Overall, this hypothesis-generating study provides an exploratory overview of metabolic differences associated with occupational exposure in ceramic workers. While the observed metabolomic patterns are consistent with previously described effects of metal and silica exposure on mitochondrial metabolism, amino acid turnover, and host–microbiome co-metabolism, the cross-sectional design and lack of direct functional measurements limit causal interpretation. Future studies integrating metabolomics with targeted biomarkers of oxidative stress, mitochondrial function, dietary assessment, and microbiome profiling will be necessary to validate and further elucidate the biological significance of our findings.

5. Conclusions

The presented work represents, to the best of our knowledge, the first pilot study investigating the urinary metabolic profiles of workers employed in artistic ceramic manufacturing. The investigated sector plays a significant role in the national economy, and the complexity of its exposure scenario makes it an excellent context for the application of innovative biomonitoring strategies. Our results revealed a metabolic signature consistent with mitochondrial energetic imbalance and oxidative stress in accordance with literature data. Alterations in tricarboxylic acid cycle intermediates, together with a generalized depletion of amino acids and a concomitant rise in branched-chain amino acid catabolites, suggest an adaptive metabolic shift aimed at sustaining cellular energy requirements under stress conditions. The observed perturbations let us speculate that exposure to heavy metals and silica dust, both common components of ceramic manufacturing, may interfere with mitochondrial function, redox homeostasis, and amino acid metabolism. In addition, changes in the urinary excretion of host–microbiome co-metabolites, such as 4-HPAA and PAG, highlight a possible involvement of gut microbial metabolism in the systemic response to occupational exposure. These findings could emphasize the interconnectedness of mitochondrial dysfunction, amino acid catabolism, and gut microbial activity as key elements in the biological response to xenobiotic-induced stress.

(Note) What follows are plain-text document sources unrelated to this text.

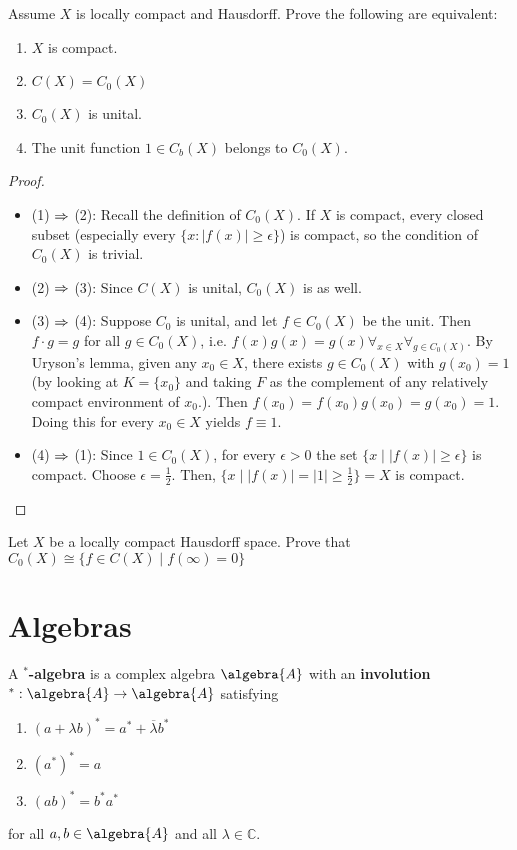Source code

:\documentclass[a4paper]{article}
\begin{document}
\begin{exercise}
	Assume $X$ is locally compact and Hausdorff. Prove the following are equivalent:
	\begin{enumerate}[label=(\arabic*)]
		\item $X$ is compact.
		\item $C(X) = C_0(X)$
		\item $C_0(X)$ is unital.
		\item The unit function $1 \in C_b(X)$ belongs to $C_0(X)$.
	\end{enumerate}
\end{exercise}

\begin{proof}
	\begin{itemize}
		\item (1) $\Rightarrow$ (2): Recall the definition of $C_0(X)$. If $X$ is compact, every closed subset (especially every $\{x : |f(x)| \geq \epsilon\}$) is compact, so the condition of $C_0(X)$ is trivial.
		\item (2) $\Rightarrow$ (3): Since $C(X)$ is unital, $C_0(X)$ is as well.
		\item (3) $\Rightarrow$ (4): Suppose $C_0$ is unital, and let $f \in C_0(X)$ be the unit. Then $f \cdot g = g$ for all $g \in C_0(X)$, i.e. $f(x) g(x) = g(x) \forall_{x \in X} \forall_{g \in C_0(X)}$. By Uryson's lemma, given any $x_0 \in X$, there exists $g \in C_0(X)$ with $g(x_0) = 1$ (by looking at $K = \{x_0\}$ and taking $F$ as the complement of any relatively compact environment of $x_0$.). Then $f(x_0) = f(x_0) g(x_0) = g(x_0) = 1$. Doing this for every $x_0 \in X$ yields $f \equiv 1$.
		\item (4) $\Rightarrow$ (1): Since $1 \in C_0(X)$, for every $\epsilon > 0$ the set $\{x \mid |f(x)| \geq \epsilon\}$ is compact. Choose $\epsilon = \frac{1}{2}$. Then, $\{x \mid |f(x)| = |1| \geq \frac{1}{2}\} = X$ is compact.
	\end{itemize}
\end{proof}

\begin{exercise}
	Let $X$ be a locally compact Hausdorff space.
	Prove that $C_0(X) \cong \{f \in C(X) \mid f(\infty) = 0\}$
\end{exercise}

\section{Algebras}

\begin{definition}
	A \textbf{$^*$-algebra} is a complex algebra $\algebra{A}$ with an \textbf{involution} $^*: \algebra{A} \to \algebra{A}$ satisfying
	\begin{enumerate}
		\item $(a + \lambda b)^* = a^* + \overline{\lambda} b^*$
		\item $(a^*)^* = a$
		\item $(ab)^* = b^* a^*$
	\end{enumerate}
	for all $a,b \in \algebra{A}$ and all $\lambda \in \mathds{C}$.
\end{definition}
\end{document}
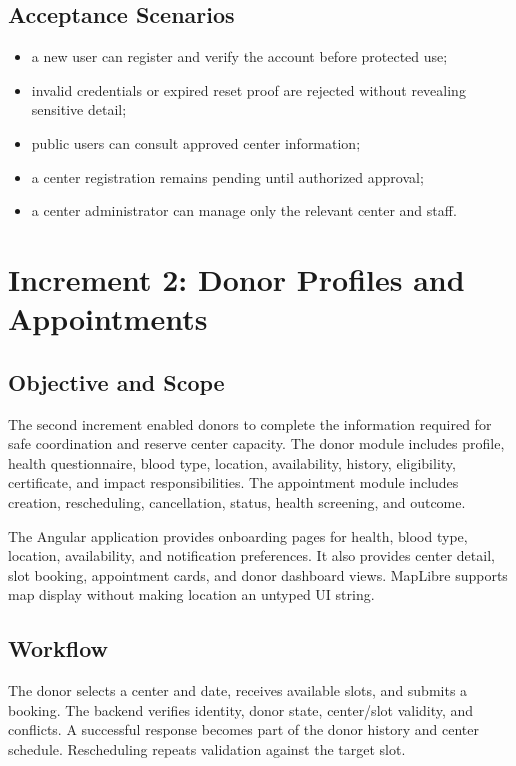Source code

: \subsection{Acceptance Scenarios}
\begin{itemize}
  \item a new user can register and verify the account before protected use;
  \item invalid credentials or expired reset proof are rejected without revealing sensitive detail;
  \item public users can consult approved center information;
  \item a center registration remains pending until authorized approval;
  \item a center administrator can manage only the relevant center and staff.
\end{itemize}

\section{Increment 2: Donor Profiles and Appointments}
\subsection{Objective and Scope}
The second increment enabled donors to complete the information required for safe coordination and reserve center capacity. The donor module includes profile, health questionnaire, blood type, location, availability, history, eligibility, certificate, and impact responsibilities. The appointment module includes creation, rescheduling, cancellation, status, health screening, and outcome.

The Angular application provides onboarding pages for health, blood type, location, availability, and notification preferences. It also provides center detail, slot booking, appointment cards, and donor dashboard views. MapLibre supports map display without making location an untyped UI string.

\subsection{Workflow}
The donor selects a center and date, receives available slots, and submits a booking. The backend verifies identity, donor state, center/slot validity, and conflicts. A successful response becomes part of the donor history and center schedule. Rescheduling repeats validation against the target slot.

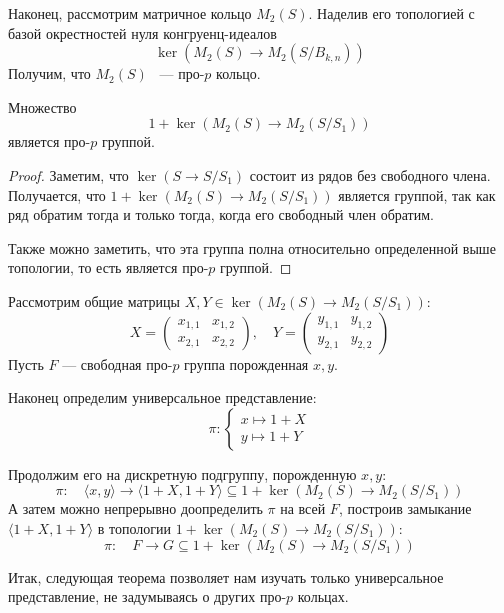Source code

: Наконец, рассмотрим матричное кольцо $M_2(S)$.
Наделив его топологией с базой окрестностей нуля конгруенц-идеалов
\[
    \ker{(M_2(S) \to M_2(S / B_{k,n}))}
\]
Получим, что $M_2(S)$ ~--- про-$p$ кольцо.
\vskip 0.1in\noindent
\begin{proposition}
    Множество
    \[1 + \ker{(M_2(S) \to M_2(S / S_1))}\]
    является про-$p$ группой.
\end{proposition}
\begin{proof}
    Заметим, что $\ker{(S\to S/S_1)}$ состоит из рядов без свободного члена.
    Получается, что $1 + \ker{(M_2(S) \to M_2(S / S_1))}$ является группой, так как ряд обратим тогда и только тогда, когда его свободный член обратим.

    Также можно заметить, что эта группа полна относительно определенной выше топологии, то есть является про-$p$ группой.
\end{proof}
Рассмотрим общие матрицы $X, Y \in \ker{(M_2(S) \to M_2(S / S_1))}$:
\[
    X=
    \begin{pmatrix}
        x_{1,1} & x_{1,2} \\
        x_{2,1} & x_{2,2}
    \end{pmatrix},
    \quad
    Y=
    \begin{pmatrix}
        y_{1,1} & y_{1,2} \\
        y_{2,1} & y_{2,2}
    \end{pmatrix}
\]
Пусть $F$ --- свободная про-$p$ группа порожденная $x, y$.

Наконец определим универсальное представление:
\[
    \pi:
    \left\{
    \begin{array}{l}
        x \mapsto 1 + X \\
        y \mapsto 1 + Y
    \end{array}
    \right.
\]

Продолжим его на дискретную подгруппу, порожденную $x, y$:
\[
    \pi: \quad \langle x, y \rangle \to \langle 1+X, 1+Y \rangle \subseteq 1 + \ker{(M_2(S) \to M_2(S / S_1))}
\]
А затем можно непрерывно доопределить $\pi$ на всей $F$, построив замыкание $\langle 1+X, 1+Y \rangle$ в топологии $1 + \ker{(M_2(S) \to M_2(S / S_1))}$:
\[
    \pi:\quad F \to G \subseteq 1 + \ker{(M_2(S) \to M_2(S / S_1))}
\]

Итак, следующая теорема позволяет нам изучать только универсальное представление, не задумываясь о других про-$p$ кольцах.

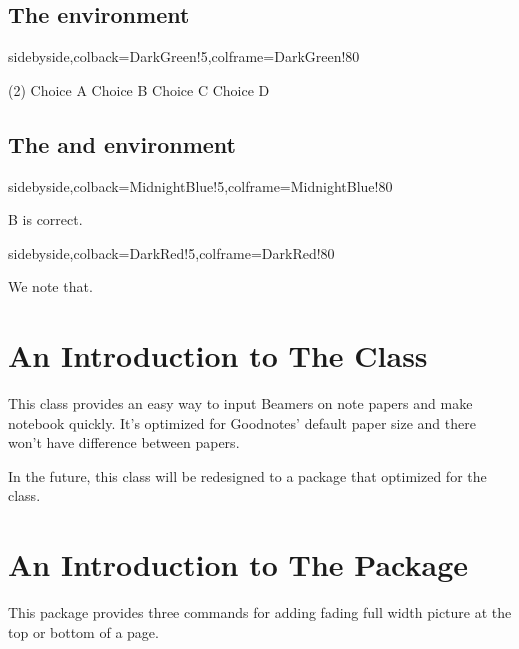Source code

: \documentclass[ans,mtpro2]{litesolution}
\begin{document}
\subsection{The  environment}

\begin{tcblisting}{sidebyside,colback=DarkGreen!5,colframe=DarkGreen!80}
\begin{problem}\leavevmode
\begin{tasks}(2)
  \task Choice A  \task[\true] Choice B
  \task Choice C  \task Choice D
\end{tasks}
\end{problem}
\end{tcblisting}

\subsection{The  and  environment}

\begin{minipage}{.48\textwidth}
\begin{tcblisting}{sidebyside,colback=MidnightBlue!5,colframe=MidnightBlue!80}
\begin{solution}
  B is correct.
\end{solution}
\end{tcblisting}
\end{minipage}
\hfill
\begin{minipage}{.48\textwidth}
\begin{tcblisting}{sidebyside,colback=DarkRed!5,colframe=DarkRed!80}
\begin{note}
  We note that.
\end{note}
\end{tcblisting}    
\end{minipage}

\appendix
\def\thesection{Appendix \Alph{section}}

\section{An Introduction to The  Class}

This class provides an easy way to input Beamers on note papers and make notebook quickly. It's optimized for Goodnotes' default paper size and there won't have difference between papers.

In the future, this class will be redesigned to a package that optimized for the  class.

\section{An Introduction to The  Package}

This package provides three commands for adding fading full width picture at the top or bottom of a page.
\end{document}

Nevertheless, as a pilot and hypothesis-generating investigation, this study presents some limitations that should be carefully considered when interpreting the results. First, the relatively small cohort size limits the generalizability of the observed metabolic patterns. In addition, the use of a single spot urine sample per participant may be influenced by transient factors making the hypotheses advanced biologically plausible but preliminary. Future perspectives should therefore consider a larger cohort of enrolled subjects to strengthen the study’s statistical power and confirm the observed metabolic trends. Moreover, integrating NMR metabolomics with other analytical platforms and with environmental monitoring data could certainly provide a more comprehensive understanding of the molecular mechanisms underlying exposure-related effects. Overall, our results underline the value of metabolomics as an early and non-invasive approach for detecting metabolic alterations possibly linked to complex occupational exposures, paving the way for more advanced and holistic biomonitoring strategies aimed at improving workers’ health protection.